Finally, Abex argues that even if we find it had a duty to prevent take-home asbestos exposure, we must find as a matter of law that Kesner cannot meet the burden of demonstrating proximate causation. Whatever merit this argument may have, we do not address it here. The only issue on which we granted review was whether a duty exists to prevent take-home exposure. We have no occasion to address other arguments defendants might make to defeat liability. It must be remembered that a finding of duty is not a finding of liability. To obtain a judgment, a plaintiff must prove that the defendant breached its duty of ordinary care and that the breach proximately caused the plaintiff's injury, and the defendant may assert defenses and submit contrary evidence on each of these elements. Here, Abex may argue that in light of other sources of asbestos to which Johnny may have been exposed, one cannot say with sufficient certainty that fibers carried home by his uncle were a “substantial factor” (Rutherford v.
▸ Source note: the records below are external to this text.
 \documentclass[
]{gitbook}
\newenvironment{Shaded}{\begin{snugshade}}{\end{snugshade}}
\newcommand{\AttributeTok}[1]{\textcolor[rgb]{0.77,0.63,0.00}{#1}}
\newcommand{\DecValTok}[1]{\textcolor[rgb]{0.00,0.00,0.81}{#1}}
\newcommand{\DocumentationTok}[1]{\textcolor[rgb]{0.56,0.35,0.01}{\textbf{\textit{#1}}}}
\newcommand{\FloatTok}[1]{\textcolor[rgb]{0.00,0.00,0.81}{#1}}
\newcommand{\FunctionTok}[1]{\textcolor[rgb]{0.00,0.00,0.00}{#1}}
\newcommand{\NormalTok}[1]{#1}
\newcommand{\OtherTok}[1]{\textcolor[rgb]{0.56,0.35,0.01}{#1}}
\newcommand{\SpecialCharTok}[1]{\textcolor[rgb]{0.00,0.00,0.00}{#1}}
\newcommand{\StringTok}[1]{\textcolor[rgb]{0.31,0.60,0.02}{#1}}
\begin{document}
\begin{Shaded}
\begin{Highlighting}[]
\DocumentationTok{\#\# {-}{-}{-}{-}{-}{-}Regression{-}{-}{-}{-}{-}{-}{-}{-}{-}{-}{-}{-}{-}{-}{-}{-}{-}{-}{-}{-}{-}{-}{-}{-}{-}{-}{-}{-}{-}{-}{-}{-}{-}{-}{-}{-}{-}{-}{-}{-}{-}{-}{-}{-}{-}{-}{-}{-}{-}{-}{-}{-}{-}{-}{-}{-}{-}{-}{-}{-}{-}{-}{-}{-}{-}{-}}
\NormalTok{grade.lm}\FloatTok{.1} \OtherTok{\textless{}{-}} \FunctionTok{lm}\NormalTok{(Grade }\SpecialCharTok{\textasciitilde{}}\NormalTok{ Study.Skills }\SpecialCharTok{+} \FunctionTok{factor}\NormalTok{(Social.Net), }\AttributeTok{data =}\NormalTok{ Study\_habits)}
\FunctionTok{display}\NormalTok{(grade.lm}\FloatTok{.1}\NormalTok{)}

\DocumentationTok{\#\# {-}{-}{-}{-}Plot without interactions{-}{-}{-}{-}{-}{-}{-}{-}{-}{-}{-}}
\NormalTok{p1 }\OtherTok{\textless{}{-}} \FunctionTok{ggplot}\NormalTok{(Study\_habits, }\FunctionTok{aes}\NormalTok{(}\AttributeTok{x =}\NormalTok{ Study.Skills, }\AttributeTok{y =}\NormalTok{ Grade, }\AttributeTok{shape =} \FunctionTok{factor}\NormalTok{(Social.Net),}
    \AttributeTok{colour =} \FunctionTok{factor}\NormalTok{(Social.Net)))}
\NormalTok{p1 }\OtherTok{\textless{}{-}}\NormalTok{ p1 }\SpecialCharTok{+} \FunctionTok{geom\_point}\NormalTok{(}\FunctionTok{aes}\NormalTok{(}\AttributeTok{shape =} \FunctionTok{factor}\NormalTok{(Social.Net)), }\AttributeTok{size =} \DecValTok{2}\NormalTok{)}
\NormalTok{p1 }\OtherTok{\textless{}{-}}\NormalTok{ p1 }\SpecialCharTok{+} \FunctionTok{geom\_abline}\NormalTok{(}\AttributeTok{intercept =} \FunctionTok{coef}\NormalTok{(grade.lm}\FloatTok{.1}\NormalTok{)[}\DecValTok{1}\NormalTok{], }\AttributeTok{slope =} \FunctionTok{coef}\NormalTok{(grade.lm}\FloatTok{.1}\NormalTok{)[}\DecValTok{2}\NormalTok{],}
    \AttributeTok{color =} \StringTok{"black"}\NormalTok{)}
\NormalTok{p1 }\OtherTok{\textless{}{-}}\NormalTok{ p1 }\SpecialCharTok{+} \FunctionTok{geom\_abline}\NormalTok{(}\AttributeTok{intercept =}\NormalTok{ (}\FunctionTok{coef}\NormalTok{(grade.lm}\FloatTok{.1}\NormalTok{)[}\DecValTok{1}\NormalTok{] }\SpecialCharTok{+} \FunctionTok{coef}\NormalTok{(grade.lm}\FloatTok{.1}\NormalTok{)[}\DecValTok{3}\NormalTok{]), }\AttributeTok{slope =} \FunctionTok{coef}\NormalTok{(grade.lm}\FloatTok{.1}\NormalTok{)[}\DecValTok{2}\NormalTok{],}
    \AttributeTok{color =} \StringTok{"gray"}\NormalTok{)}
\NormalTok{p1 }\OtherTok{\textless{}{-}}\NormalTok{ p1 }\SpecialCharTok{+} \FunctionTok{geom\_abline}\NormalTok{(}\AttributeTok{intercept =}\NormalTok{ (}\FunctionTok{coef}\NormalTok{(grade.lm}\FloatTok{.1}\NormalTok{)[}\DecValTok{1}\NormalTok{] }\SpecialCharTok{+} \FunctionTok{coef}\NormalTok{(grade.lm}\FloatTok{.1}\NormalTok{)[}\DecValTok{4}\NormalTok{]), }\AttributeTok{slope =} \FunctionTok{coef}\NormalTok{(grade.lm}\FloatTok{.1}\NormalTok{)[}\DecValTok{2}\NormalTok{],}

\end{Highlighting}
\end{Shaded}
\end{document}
Owens-Illinois, Inc. (1997) 16 Cal.4th 953, 968) in bringing about Johnny's mesothelioma. BNSF similarly argues (with respect to the “closeness of connection” between its conduct and Lynne's injuries) that the Havers' own complaint, by alleging that Mike was exposed to asbestos in a variety of other contexts, casts doubt on the causal relationship between BNSF's use of asbestos and Lynne's mesothelioma. The possibility of other sources of exposure is a fact-specific inquiry; it does not bear on the question of duty, which must be addressed at a higher level of generality. (Cabral, supra, 51 Cal.4th at p. 772.)
The Havers and Kesner allege different primary theories of liability: premises liability (the Havers) and negligence (Kesner). BNSF argues that even if employers have a duty to prevent employees from exposing members of their household to asbestos by carrying fibers home on their clothing, property owners do not have a similar obligation with respect to workers on their premises. According to BNSF, to hold that property owners owe a duty of ordinary care to persons who have never set foot on the premises “would take the ‘premises' out of premises liability and unsettle the tort law that applies to all property owners in this state.” We disagree.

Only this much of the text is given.